Isaiah is saying, “You have left us. You have left us all alone. Please come down, come back.”

And God says to him, “I have been with you all days, even from the beginning of the world. And I will be your God all days, even to the consummation of history.”

So what are you supposed to do?

You’re supposed to do what love tells you to do.

Because the one thing we know about God is He has made us for Himself alone, and we will not rest until we rest in Him.

And He has made us that we might experience His love.

But you will never, never experience His love until you reach out to your own brothers and sisters and take that love and use it to forge your own life. Because the secret is not with God. The secret rests in your own heart.

There’s an old Jewish saying:

The Rabbi says to his children, he says, “Where is God? Where is God?”

And they all say, “God is everywhere. God is everywhere.”

And the Rabbi looks at them and he says, “No, He’s not.”

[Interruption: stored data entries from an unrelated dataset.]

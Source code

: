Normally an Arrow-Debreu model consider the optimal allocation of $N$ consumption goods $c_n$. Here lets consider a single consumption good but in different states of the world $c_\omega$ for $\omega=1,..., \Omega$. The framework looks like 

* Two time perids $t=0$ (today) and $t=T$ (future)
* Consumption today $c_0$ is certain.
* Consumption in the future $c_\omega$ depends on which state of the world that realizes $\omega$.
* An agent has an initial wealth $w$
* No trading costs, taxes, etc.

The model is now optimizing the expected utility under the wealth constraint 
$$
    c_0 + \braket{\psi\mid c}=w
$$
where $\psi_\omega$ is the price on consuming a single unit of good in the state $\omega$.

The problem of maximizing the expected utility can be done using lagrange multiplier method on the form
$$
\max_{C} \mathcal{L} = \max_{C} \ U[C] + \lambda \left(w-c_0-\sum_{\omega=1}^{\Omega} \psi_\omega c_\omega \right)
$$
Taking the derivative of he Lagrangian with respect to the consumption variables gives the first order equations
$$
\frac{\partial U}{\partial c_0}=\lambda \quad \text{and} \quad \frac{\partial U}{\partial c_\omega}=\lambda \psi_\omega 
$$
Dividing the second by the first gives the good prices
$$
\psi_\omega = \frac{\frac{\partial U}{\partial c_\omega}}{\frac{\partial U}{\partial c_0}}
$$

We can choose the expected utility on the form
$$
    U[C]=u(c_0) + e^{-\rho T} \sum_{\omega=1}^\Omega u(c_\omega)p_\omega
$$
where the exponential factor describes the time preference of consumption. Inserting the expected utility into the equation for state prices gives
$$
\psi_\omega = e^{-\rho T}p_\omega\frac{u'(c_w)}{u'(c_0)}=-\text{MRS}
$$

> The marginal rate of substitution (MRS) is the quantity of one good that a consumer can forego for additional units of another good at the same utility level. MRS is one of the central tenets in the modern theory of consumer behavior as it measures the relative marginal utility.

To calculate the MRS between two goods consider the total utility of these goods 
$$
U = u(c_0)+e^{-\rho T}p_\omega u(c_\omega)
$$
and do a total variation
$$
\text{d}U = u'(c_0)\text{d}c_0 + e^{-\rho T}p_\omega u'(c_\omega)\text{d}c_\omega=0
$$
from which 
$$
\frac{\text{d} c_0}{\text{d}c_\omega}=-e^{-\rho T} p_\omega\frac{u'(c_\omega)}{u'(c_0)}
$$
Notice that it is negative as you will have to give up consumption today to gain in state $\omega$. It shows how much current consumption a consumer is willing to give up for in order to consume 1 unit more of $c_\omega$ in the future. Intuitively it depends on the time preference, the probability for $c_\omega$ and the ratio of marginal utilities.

And they have heard, as we have heard, that God is everywhere.

“What do you mean, ‘No He’s not?’ Where is He then?”

And the Rabbi looks at them and he says, “God is where you allow God to be.”

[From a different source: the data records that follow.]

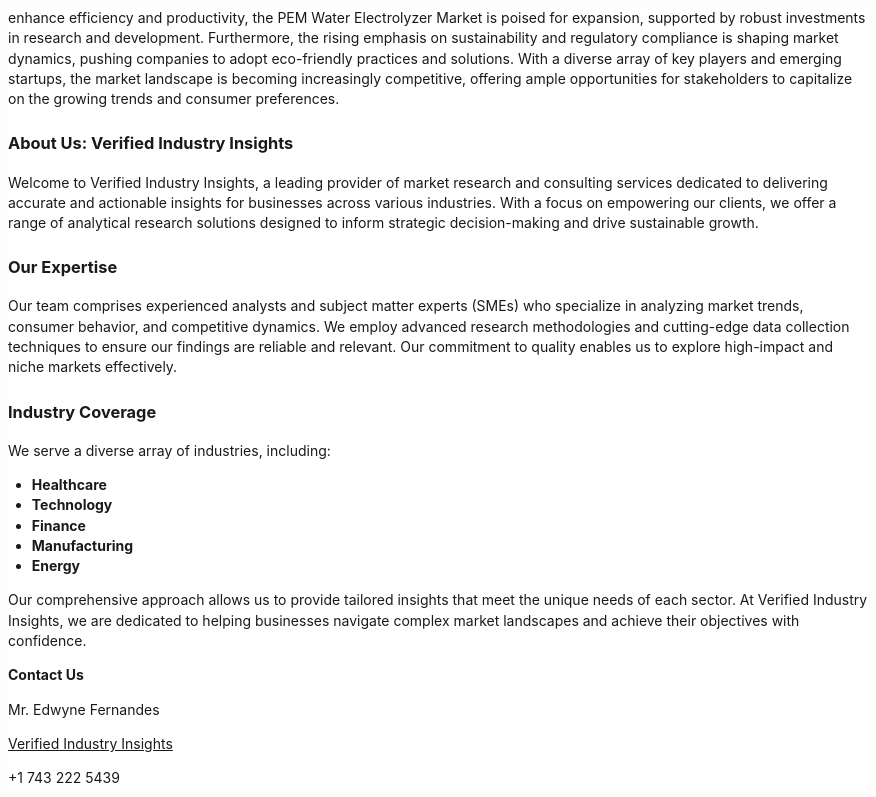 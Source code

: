 enhance efficiency and productivity, the PEM Water Electrolyzer Market is poised for expansion, supported by robust investments in research and development. Furthermore, the rising emphasis on sustainability and regulatory compliance is shaping market dynamics, pushing companies to adopt eco-friendly practices and solutions. With a diverse array of key players and emerging startups, the market landscape is becoming increasingly competitive, offering ample opportunities for stakeholders to capitalize on the growing trends and consumer preferences.</p><h3>About Us: Verified Industry Insights</h3><p>Welcome to Verified Industry Insights, a leading provider of market research and consulting services dedicated to delivering accurate and actionable insights for businesses across various industries. With a focus on empowering our clients, we offer a range of analytical research solutions designed to inform strategic decision-making and drive sustainable growth.</p><h3>Our Expertise</h3><p>Our team comprises experienced analysts and subject matter experts (SMEs) who specialize in analyzing market trends, consumer behavior, and competitive dynamics. We employ advanced research methodologies and cutting-edge data collection techniques to ensure our findings are reliable and relevant. Our commitment to quality enables us to explore high-impact and niche markets effectively.</p><h3>Industry Coverage</h3><p>We serve a diverse array of industries, including:</p><ul><li><strong>Healthcare</strong></li><li><strong>Technology</strong></li><li><strong>Finance</strong></li><li><strong>Manufacturing</strong></li><li><strong>Energy</strong></li></ul><p>Our comprehensive approach allows us to provide tailored insights that meet the unique needs of each sector. At Verified Industry Insights, we are dedicated to helping businesses navigate complex market landscapes and achieve their objectives with confidence.</p><p><strong>Contact Us</strong></p><p>Mr. Edwyne Fernandes</p><p><a href="https://www.verifiedindustryinsights.com/">Verified Industry Insights</a></p><p>+1 743 222 5439</p>
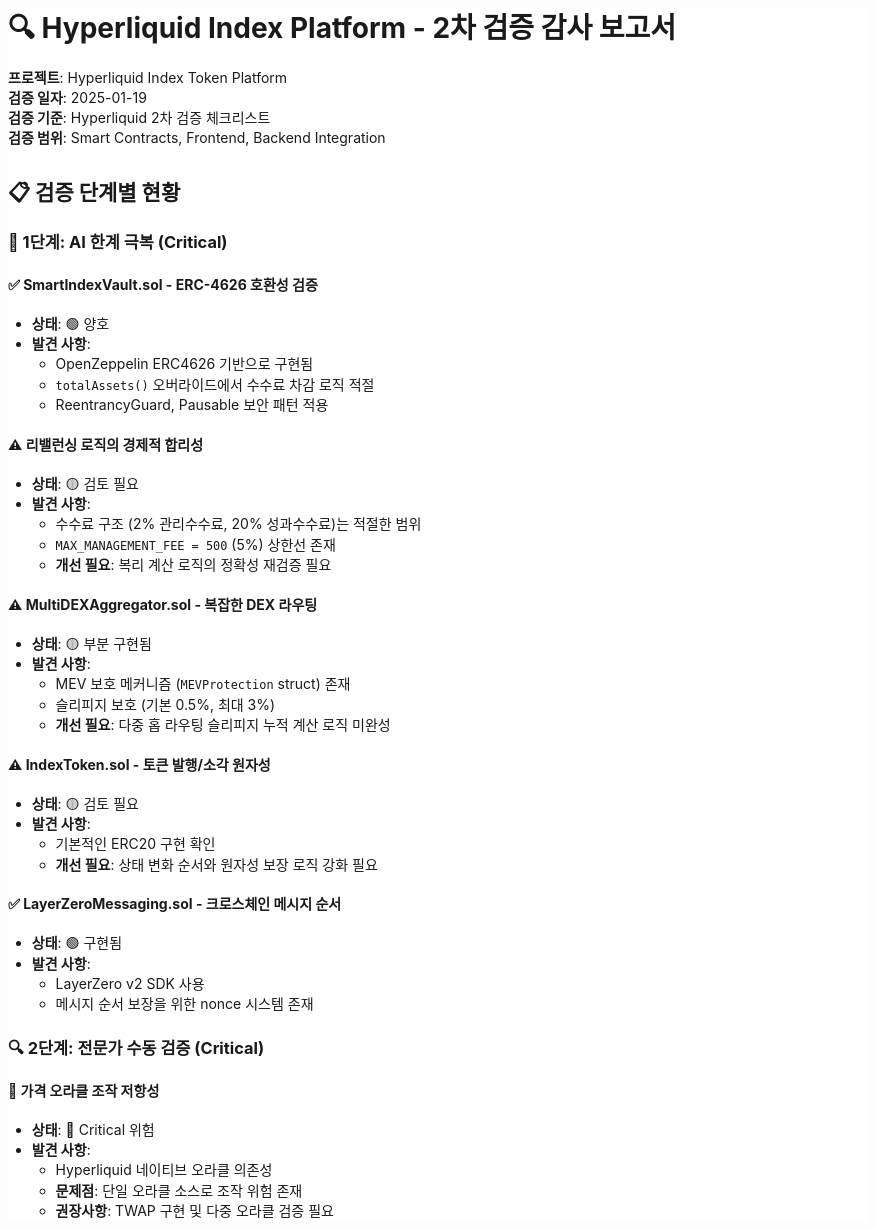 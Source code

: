 # 🔍 Hyperliquid Index Platform - 2차 검증 감사 보고서

**프로젝트**: Hyperliquid Index Token Platform  
**검증 일자**: 2025-01-19  
**검증 기준**: Hyperliquid 2차 검증 체크리스트  
**검증 범위**: Smart Contracts, Frontend, Backend Integration  

## 📋 검증 단계별 현황

### 🚨 1단계: AI 한계 극복 (Critical)

#### ✅ **SmartIndexVault.sol - ERC-4626 호환성 검증**
- **상태**: 🟢 양호
- **발견 사항**: 
  - OpenZeppelin ERC4626 기반으로 구현됨
  - `totalAssets()` 오버라이드에서 수수료 차감 로직 적절
  - ReentrancyGuard, Pausable 보안 패턴 적용

#### ⚠️ **리밸런싱 로직의 경제적 합리성**
- **상태**: 🟡 검토 필요
- **발견 사항**:
  - 수수료 구조 (2% 관리수수료, 20% 성과수수료)는 적절한 범위
  - `MAX_MANAGEMENT_FEE = 500` (5%) 상한선 존재
  - **개선 필요**: 복리 계산 로직의 정확성 재검증 필요

#### ⚠️ **MultiDEXAggregator.sol - 복잡한 DEX 라우팅**
- **상태**: 🟡 부분 구현됨
- **발견 사항**:
  - MEV 보호 메커니즘 (`MEVProtection` struct) 존재
  - 슬리피지 보호 (기본 0.5%, 최대 3%)
  - **개선 필요**: 다중 홉 라우팅 슬리피지 누적 계산 로직 미완성

#### ⚠️ **IndexToken.sol - 토큰 발행/소각 원자성**
- **상태**: 🟡 검토 필요
- **발견 사항**:
  - 기본적인 ERC20 구현 확인
  - **개선 필요**: 상태 변화 순서와 원자성 보장 로직 강화 필요

#### ✅ **LayerZeroMessaging.sol - 크로스체인 메시지 순서**
- **상태**: 🟢 구현됨
- **발견 사항**:
  - LayerZero v2 SDK 사용
  - 메시지 순서 보장을 위한 nonce 시스템 존재

### 🔍 2단계: 전문가 수동 검증 (Critical)

#### 🔴 **가격 오라클 조작 저항성**
- **상태**: 🔴 Critical 위험
- **발견 사항**:
  - Hyperliquid 네이티브 오라클 의존성
  - **문제점**: 단일 오라클 소스로 조작 위험 존재
  - **권장사항**: TWAP 구현 및 다중 오라클 검증 필요
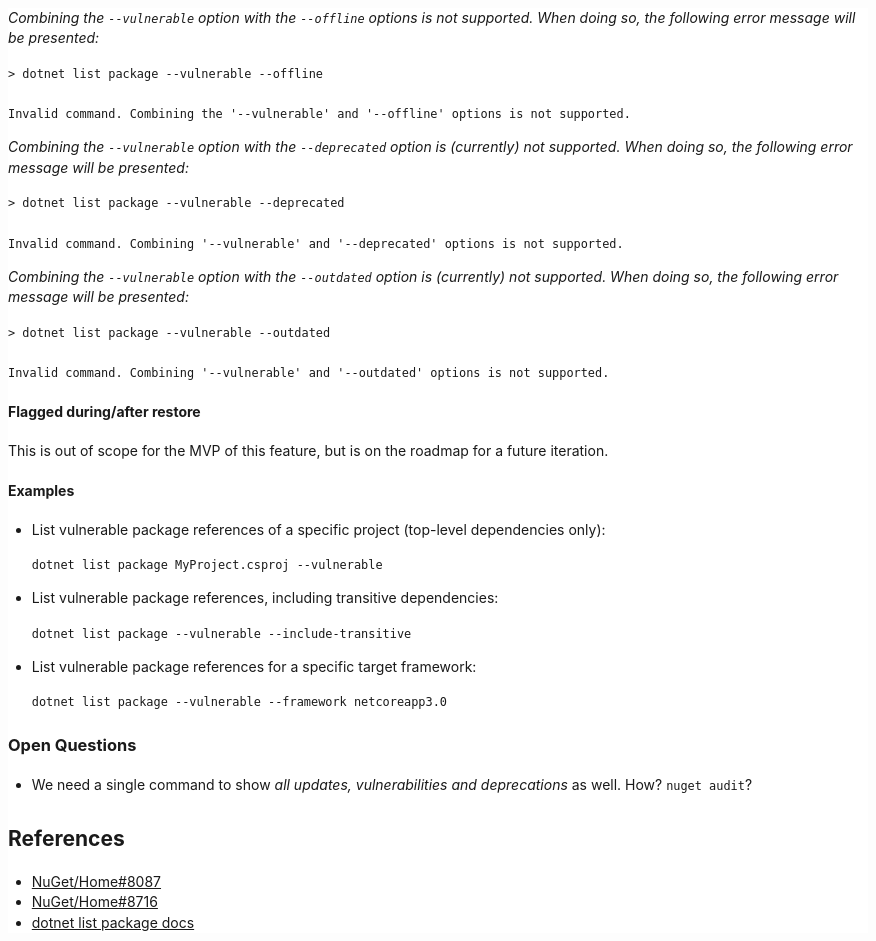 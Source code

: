 *Combining the `--vulnerable` option with the `--offline` options is not supported. When doing so, the following error message will be presented:*

```shell
> dotnet list package --vulnerable --offline

Invalid command. Combining the '--vulnerable' and '--offline' options is not supported.
```

*Combining the `--vulnerable` option with the `--deprecated` option is (currently) not supported. When doing so, the following error message will be presented:*

```shell
> dotnet list package --vulnerable --deprecated

Invalid command. Combining '--vulnerable' and '--deprecated' options is not supported.
```

*Combining the `--vulnerable` option with the `--outdated` option is (currently) not supported. When doing so, the following error message will be presented:*

```shell
> dotnet list package --vulnerable --outdated

Invalid command. Combining '--vulnerable' and '--outdated' options is not supported.
```

#### Flagged during/after restore

This is out of scope for the MVP of this feature, but is on the roadmap for a future iteration.

#### Examples

* List vulnerable package references of a specific project (top-level dependencies only):

  ```shell
  dotnet list package MyProject.csproj --vulnerable
  ```

* List vulnerable package references, including transitive dependencies:

  ```shell
  dotnet list package --vulnerable --include-transitive
  ```

* List vulnerable package references for a specific target framework:

  ```shell
  dotnet list package --vulnerable --framework netcoreapp3.0
  ```

### Open Questions

* We need a single command to show *all updates, vulnerabilities and deprecations* as well. How? `nuget audit`?

## References

* [NuGet/Home#8087](https://github.com/NuGet/Home/issues/8087)
* [NuGet/Home#8716](https://github.com/nuget/home/issues/8716)
* [dotnet list package docs](https://docs.microsoft.com/en-us/dotnet/core/tools/dotnet-list-package)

And that is the story. The story of the Old and New Testament is God is, but God is present to you only where you want Him to be.

And what is that presence?

That is the presence that Jesus comes. Because when Jesus is born and lives, he doesn’t run away. He says, “I am with you all days even to the consummation of the world.”

And so in the last parable when he says, it’s like a man who goes a short distance and he’s gone for a while, what do you do?

You remember him. But your remembering him makes him present and makes you continue on the road together with him into eternal life.

So what is the things that you do during Advent?

You rejoice, you give thanks, and you look around at the people and forget your own ego, what I want, what I need, what I have, because that buries you into a big impenetrable wall that says, “I can’t hear you if all you want is something that I have to give you. I only respond to love.”

And that is why, at Christmas, we are givers and not takers. We are lovers, and not demanding like children pouting in the corner.

Because this is what Christmas is, it’s to open us to the greatest mystery of all: we never walk alone.

He is with us from the moment we get up to the moment we fall asleep at night. We are never alone and all we have from Him is love.

If we do that, we’ll all have a very happy Christmas.